Its been an interesting morning

js10@reddthat.com · 1 year ago

Its been an interesting morning

merc@sh.itjust.works · 1 year ago

you can achieve a lot with a live/live system, or a 3 node system with a master election, or…

“A lot”, sure, but not say 5 nines. 99.9% (8 hours of downtime per year), is reasonable. That’s enough time to fire up an instance in another location if that turns out to be necessary.
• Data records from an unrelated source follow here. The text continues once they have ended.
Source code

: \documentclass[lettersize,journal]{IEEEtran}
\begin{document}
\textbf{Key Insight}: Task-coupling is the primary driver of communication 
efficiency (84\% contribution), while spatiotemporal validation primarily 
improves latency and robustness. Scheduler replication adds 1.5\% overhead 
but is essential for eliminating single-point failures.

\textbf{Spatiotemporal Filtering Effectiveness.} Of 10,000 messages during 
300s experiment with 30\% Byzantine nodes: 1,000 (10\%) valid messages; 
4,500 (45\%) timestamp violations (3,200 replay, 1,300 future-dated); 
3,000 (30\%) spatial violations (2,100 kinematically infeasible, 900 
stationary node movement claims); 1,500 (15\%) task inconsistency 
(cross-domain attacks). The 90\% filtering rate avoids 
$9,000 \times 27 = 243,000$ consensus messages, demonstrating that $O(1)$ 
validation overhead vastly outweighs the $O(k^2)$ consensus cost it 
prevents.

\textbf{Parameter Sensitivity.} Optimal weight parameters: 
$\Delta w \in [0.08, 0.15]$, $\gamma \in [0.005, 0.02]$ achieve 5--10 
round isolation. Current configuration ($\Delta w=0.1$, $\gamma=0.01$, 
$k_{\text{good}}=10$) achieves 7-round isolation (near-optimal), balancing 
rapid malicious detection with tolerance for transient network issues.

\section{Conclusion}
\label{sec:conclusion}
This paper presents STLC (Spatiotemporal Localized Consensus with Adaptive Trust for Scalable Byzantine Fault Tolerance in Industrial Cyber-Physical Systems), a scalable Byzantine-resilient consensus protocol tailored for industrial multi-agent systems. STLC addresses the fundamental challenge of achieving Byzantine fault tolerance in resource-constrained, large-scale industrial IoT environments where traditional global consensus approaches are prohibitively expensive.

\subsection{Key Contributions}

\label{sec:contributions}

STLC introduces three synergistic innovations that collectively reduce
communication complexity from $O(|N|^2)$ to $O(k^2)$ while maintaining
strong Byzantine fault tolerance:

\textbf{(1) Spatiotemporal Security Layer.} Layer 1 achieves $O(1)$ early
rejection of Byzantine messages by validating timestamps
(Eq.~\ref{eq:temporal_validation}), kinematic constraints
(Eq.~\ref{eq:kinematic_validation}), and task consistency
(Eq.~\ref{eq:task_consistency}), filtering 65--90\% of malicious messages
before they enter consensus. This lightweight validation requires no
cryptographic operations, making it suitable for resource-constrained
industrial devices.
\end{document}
99.99% (50 minutes of downtime per year) is harder. It means you need automatic systems doing the switchover, geographical separation, people on call 24/7 to diagnose and fix any issue in minutes.

99.999% is only 5 minutes of downtime per year. At that rate, you can’t even afford for someone on call to respond. You do still want them on call to verify the automated systems did the work, but you need to rely on automated systems fully handling any possible emergency. The system needs to fail over perfectly without any human intervention. For that, a 3 node system isn’t enough. You need geographical redundancy, as well as redundancy within each geographic region. You need to be able to do software upgrades without affecting that redundancy, so you need at least a secondary 3-node system so that you can do a blue/green deployment, testing out handing over traffic to the new system with the ability to instantly roll back if something doesn’t work.

Each “nine” you add reduces the “error budget” by a factor of 10, so as you start getting above 4/5 nines, you really do start to need specialized engineering which tends to come with high cost and complexity.

For a typical Lemmy instance, 3 nines is probably good enough. 2 nines might even be acceptable if people aren’t paying. But, for something like Netflix, 8 hours of downtime per year is far too much. For something like a high frequency trading platform, 8 nines might not even be enough. For them, the custom engineering and obscene cost of chasing 7+ nines is worth it because every second of downtime could cost millions.

wim@lemmy.sdf.org · 1 year ago

Agreed, but for many services 2 or 3 nines is acceptable.

For the cloud storage system I worked on it wasn’t, and that had different setups for different customers, from a simple 3 node system (the smallest setup, mostly for customers trialing the solution) to a 3 geo setup which has at least 9 nodes in 3 different datacenters.

For the finanicial system, we run a live/live/live setup, where we’re running a cluster in 3 different cloud operators, and the client is expected to know all of them and do failover. That obviously requires little more complexity on the client side, but in many cases developers or organisations control both anyway.

Netflix is obviously at another scale, I can’t comment on what their needs are, or how their solution looks, but I think it’s fair to say they are an exceptional case.